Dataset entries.
BEGIN
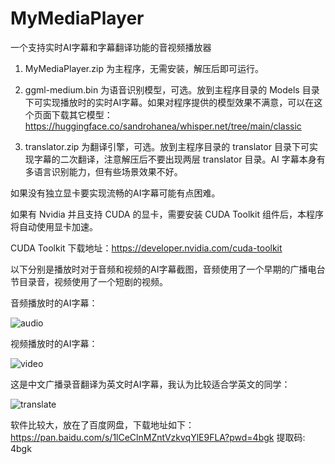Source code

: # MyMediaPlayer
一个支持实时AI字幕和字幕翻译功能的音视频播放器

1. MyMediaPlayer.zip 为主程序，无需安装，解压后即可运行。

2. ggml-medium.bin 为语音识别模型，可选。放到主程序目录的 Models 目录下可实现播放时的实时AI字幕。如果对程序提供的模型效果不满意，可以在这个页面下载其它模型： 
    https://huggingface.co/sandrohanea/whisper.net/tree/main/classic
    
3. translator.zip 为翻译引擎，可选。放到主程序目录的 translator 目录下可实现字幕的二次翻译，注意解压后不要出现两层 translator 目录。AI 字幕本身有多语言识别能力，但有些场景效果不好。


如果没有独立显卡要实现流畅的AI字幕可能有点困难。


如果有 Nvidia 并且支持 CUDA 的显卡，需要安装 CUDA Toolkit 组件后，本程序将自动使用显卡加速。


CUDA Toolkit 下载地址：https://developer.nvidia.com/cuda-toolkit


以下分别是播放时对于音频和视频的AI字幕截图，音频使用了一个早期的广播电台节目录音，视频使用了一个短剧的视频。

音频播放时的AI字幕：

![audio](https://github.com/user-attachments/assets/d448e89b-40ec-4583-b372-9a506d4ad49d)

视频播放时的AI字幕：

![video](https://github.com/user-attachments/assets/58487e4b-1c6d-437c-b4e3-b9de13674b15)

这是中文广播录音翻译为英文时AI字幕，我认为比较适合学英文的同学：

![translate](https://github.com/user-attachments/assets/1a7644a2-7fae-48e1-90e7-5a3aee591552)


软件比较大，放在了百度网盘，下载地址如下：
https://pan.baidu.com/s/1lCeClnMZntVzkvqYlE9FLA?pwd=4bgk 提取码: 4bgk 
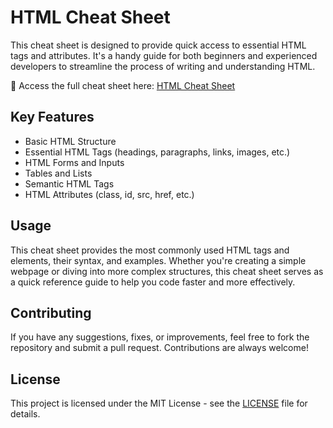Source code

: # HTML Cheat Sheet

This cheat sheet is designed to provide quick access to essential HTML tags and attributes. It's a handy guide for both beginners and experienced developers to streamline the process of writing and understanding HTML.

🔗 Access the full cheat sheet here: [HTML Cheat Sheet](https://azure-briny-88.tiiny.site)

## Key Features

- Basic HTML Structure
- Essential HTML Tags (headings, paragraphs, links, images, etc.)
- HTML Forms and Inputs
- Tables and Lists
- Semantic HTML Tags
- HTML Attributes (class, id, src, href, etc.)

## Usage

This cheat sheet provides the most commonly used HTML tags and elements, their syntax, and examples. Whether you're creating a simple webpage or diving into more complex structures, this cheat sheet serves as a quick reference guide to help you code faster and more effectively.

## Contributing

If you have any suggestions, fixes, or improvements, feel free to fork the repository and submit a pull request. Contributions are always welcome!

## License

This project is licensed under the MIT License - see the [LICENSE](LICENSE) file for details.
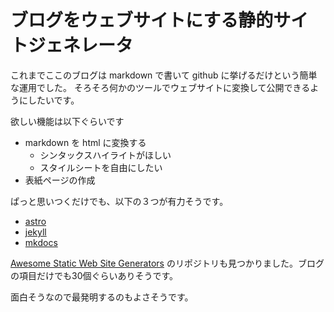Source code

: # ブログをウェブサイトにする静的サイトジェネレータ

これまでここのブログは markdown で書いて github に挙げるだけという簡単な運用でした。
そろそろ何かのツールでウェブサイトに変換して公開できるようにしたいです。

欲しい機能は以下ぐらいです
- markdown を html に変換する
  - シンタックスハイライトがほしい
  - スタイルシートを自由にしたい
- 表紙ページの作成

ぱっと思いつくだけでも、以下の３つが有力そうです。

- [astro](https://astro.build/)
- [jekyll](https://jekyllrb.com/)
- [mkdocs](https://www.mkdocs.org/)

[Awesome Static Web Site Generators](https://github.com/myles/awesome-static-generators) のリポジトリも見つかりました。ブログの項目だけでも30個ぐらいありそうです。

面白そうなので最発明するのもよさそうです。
END
TASK DIRECTIONS. All entries must be output exactly as they stand, and every picture must be left out.

WRITTEN RESPONSE.
Source code

: # MyMediaPlayer
一个支持实时AI字幕和字幕翻译功能的音视频播放器

1. MyMediaPlayer.zip 为主程序，无需安装，解压后即可运行。

2. ggml-medium.bin 为语音识别模型，可选。放到主程序目录的 Models 目录下可实现播放时的实时AI字幕。如果对程序提供的模型效果不满意，可以在这个页面下载其它模型： 
    https://huggingface.co/sandrohanea/whisper.net/tree/main/classic
    
3. translator.zip 为翻译引擎，可选。放到主程序目录的 translator 目录下可实现字幕的二次翻译，注意解压后不要出现两层 translator 目录。AI 字幕本身有多语言识别能力，但有些场景效果不好。


如果没有独立显卡要实现流畅的AI字幕可能有点困难。


如果有 Nvidia 并且支持 CUDA 的显卡，需要安装 CUDA Toolkit 组件后，本程序将自动使用显卡加速。


CUDA Toolkit 下载地址：https://developer.nvidia.com/cuda-toolkit


以下分别是播放时对于音频和视频的AI字幕截图，音频使用了一个早期的广播电台节目录音，视频使用了一个短剧的视频。

音频播放时的AI字幕：

![audio](https://github.com/user-attachments/assets/d448e89b-40ec-4583-b372-9a506d4ad49d)

视频播放时的AI字幕：

![video](https://github.com/user-attachments/assets/58487e4b-1c6d-437c-b4e3-b9de13674b15)

这是中文广播录音翻译为英文时AI字幕，我认为比较适合学英文的同学：

![translate](https://github.com/user-attachments/assets/1a7644a2-7fae-48e1-90e7-5a3aee591552)


软件比较大，放在了百度网盘，下载地址如下：
https://pan.baidu.com/s/1lCeClnMZntVzkvqYlE9FLA?pwd=4bgk 提取码: 4bgk 
Source code

: # HTML Cheat Sheet

This cheat sheet is designed to provide quick access to essential HTML tags and attributes. It's a handy guide for both beginners and experienced developers to streamline the process of writing and understanding HTML.

🔗 Access the full cheat sheet here: [HTML Cheat Sheet](https://azure-briny-88.tiiny.site)

## Key Features

- Basic HTML Structure
- Essential HTML Tags (headings, paragraphs, links, images, etc.)
- HTML Forms and Inputs
- Tables and Lists
- Semantic HTML Tags
- HTML Attributes (class, id, src, href, etc.)

## Usage

This cheat sheet provides the most commonly used HTML tags and elements, their syntax, and examples. Whether you're creating a simple webpage or diving into more complex structures, this cheat sheet serves as a quick reference guide to help you code faster and more effectively.

## Contributing

If you have any suggestions, fixes, or improvements, feel free to fork the repository and submit a pull request. Contributions are always welcome!

## License

This project is licensed under the MIT License - see the [LICENSE](LICENSE) file for details.
Source code

: # ブログをウェブサイトにする静的サイトジェネレータ

これまでここのブログは markdown で書いて github に挙げるだけという簡単な運用でした。
そろそろ何かのツールでウェブサイトに変換して公開できるようにしたいです。

欲しい機能は以下ぐらいです
- markdown を html に変換する
  - シンタックスハイライトがほしい
  - スタイルシートを自由にしたい
- 表紙ページの作成

ぱっと思いつくだけでも、以下の３つが有力そうです。

- [astro](https://astro.build/)
- [jekyll](https://jekyllrb.com/)
- [mkdocs](https://www.mkdocs.org/)

[Awesome Static Web Site Generators](https://github.com/myles/awesome-static-generators) のリポジトリも見つかりました。ブログの項目だけでも30個ぐらいありそうです。

面白そうなので最発明するのもよさそうです。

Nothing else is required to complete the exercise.